Activity ▸
Return the listing exactly as it appears, but strip out the images.

Supplied data ▸
# # # #
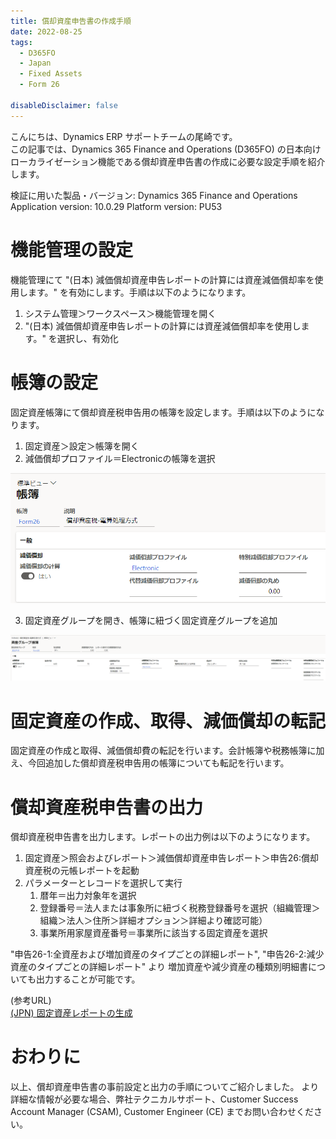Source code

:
 ```yaml
---
title: 償却資産申告書の作成手順
date: 2022-08-25
tags:
  - D365FO
  - Japan
  - Fixed Assets
  - Form 26

disableDisclaimer: false
---
```


こんにちは、Dynamics ERP サポートチームの尾崎です。  
この記事では、Dynamics 365 Finance and Operations (D365FO) の日本向けローカライゼーション機能である償却資産申告書の作成に必要な設定手順を紹介します。
<!-- more -->


検証に用いた製品・バージョン:
Dynamics 365 Finance and Operations
Application version: 10.0.29
Platform version: PU53

# 機能管理の設定

機能管理にて "(日本) 減価償却資産申告レポートの計算には資産減価償却率を使用します。" を有効にします。手順は以下のようになります。
1. システム管理＞ワークスペース＞機能管理を開く
2. "(日本) 減価償却資産申告レポートの計算には資産減価償却率を使用します。" を選択し、有効化

# 帳簿の設定

固定資産帳簿にて償却資産税申告用の帳簿を設定します。手順は以下のようになります。
1. 固定資産＞設定＞帳簿を開く
2. 減価償却プロファイル＝Electronicの帳簿を選択

![](./create-form26-report/CreateForm26Report1.png)

3. 固定資産グループを開き、帳簿に紐づく固定資産グループを追加

![](./create-form26-report/CreateForm26Report2.png)


# 固定資産の作成、取得、減価償却の転記

固定資産の作成と取得、減価償却費の転記を行います。会計帳簿や税務帳簿に加え、今回追加した償却資産税申告用の帳簿についても転記を行います。


# 償却資産税申告書の出力
        
償却資産税申告書を出力します。レポートの出力例は以下のようになります。
1. 固定資産＞照会およびレポート＞減価償却資産申告レポート＞申告26:償却資産税の元帳レポートを起動
2. パラメーターとレコードを選択して実行
   1. 暦年＝出力対象年を選択
   2. 登録番号＝法人または事象所に紐づく税務登録番号を選択（組織管理＞組織＞法人＞住所＞詳細オプション＞詳細より確認可能）
   3. 事業所用家屋資産番号＝事業所に該当する固定資産を選択

"申告26-1:全資産および増加資産のタイプごとの詳細レポート", "申告26-2:減少資産のタイプごとの詳細レポート" より
増加資産や減少資産の種類別明細書についても出力することが可能です。

(参考URL)  
[(JPN) 固定資産レポートの生成](https://docs.microsoft.com/ja-jp/dynamicsax-2012/appuser-itpro/jpn-generate-fixed-assets-reports)


# おわりに  
以上、償却資産申告書の事前設定と出力の手順についてご紹介しました。
より詳細な情報が必要な場合、弊社テクニカルサポート、Customer Success Account Manager (CSAM), Customer Engineer (CE) までお問い合わせください。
# # # #
Result ▸
Source code

:
 ```yaml
---
title: 償却資産申告書の作成手順
date: 2022-08-25
tags:
  - D365FO
  - Japan
  - Fixed Assets
  - Form 26

disableDisclaimer: false
---
```


こんにちは、Dynamics ERP サポートチームの尾崎です。  
この記事では、Dynamics 365 Finance and Operations (D365FO) の日本向けローカライゼーション機能である償却資産申告書の作成に必要な設定手順を紹介します。
<!-- more -->


検証に用いた製品・バージョン:
Dynamics 365 Finance and Operations
Application version: 10.0.29
Platform version: PU53

# 機能管理の設定

機能管理にて "(日本) 減価償却資産申告レポートの計算には資産減価償却率を使用します。" を有効にします。手順は以下のようになります。
1. システム管理＞ワークスペース＞機能管理を開く
2. "(日本) 減価償却資産申告レポートの計算には資産減価償却率を使用します。" を選択し、有効化

# 帳簿の設定

固定資産帳簿にて償却資産税申告用の帳簿を設定します。手順は以下のようになります。
1. 固定資産＞設定＞帳簿を開く
2. 減価償却プロファイル＝Electronicの帳簿を選択

![](./create-form26-report/CreateForm26Report1.png)

3. 固定資産グループを開き、帳簿に紐づく固定資産グループを追加

![](./create-form26-report/CreateForm26Report2.png)


# 固定資産の作成、取得、減価償却の転記

固定資産の作成と取得、減価償却費の転記を行います。会計帳簿や税務帳簿に加え、今回追加した償却資産税申告用の帳簿についても転記を行います。


# 償却資産税申告書の出力
        
償却資産税申告書を出力します。レポートの出力例は以下のようになります。
1. 固定資産＞照会およびレポート＞減価償却資産申告レポート＞申告26:償却資産税の元帳レポートを起動
2. パラメーターとレコードを選択して実行
   1. 暦年＝出力対象年を選択
   2. 登録番号＝法人または事象所に紐づく税務登録番号を選択（組織管理＞組織＞法人＞住所＞詳細オプション＞詳細より確認可能）
   3. 事業所用家屋資産番号＝事業所に該当する固定資産を選択

"申告26-1:全資産および増加資産のタイプごとの詳細レポート", "申告26-2:減少資産のタイプごとの詳細レポート" より
増加資産や減少資産の種類別明細書についても出力することが可能です。

(参考URL)  
[(JPN) 固定資産レポートの生成](https://docs.microsoft.com/ja-jp/dynamicsax-2012/appuser-itpro/jpn-generate-fixed-assets-reports)


# おわりに  
以上、償却資産申告書の事前設定と出力の手順についてご紹介しました。
より詳細な情報が必要な場合、弊社テクニカルサポート、Customer Success Account Manager (CSAM), Customer Engineer (CE) までお問い合わせください。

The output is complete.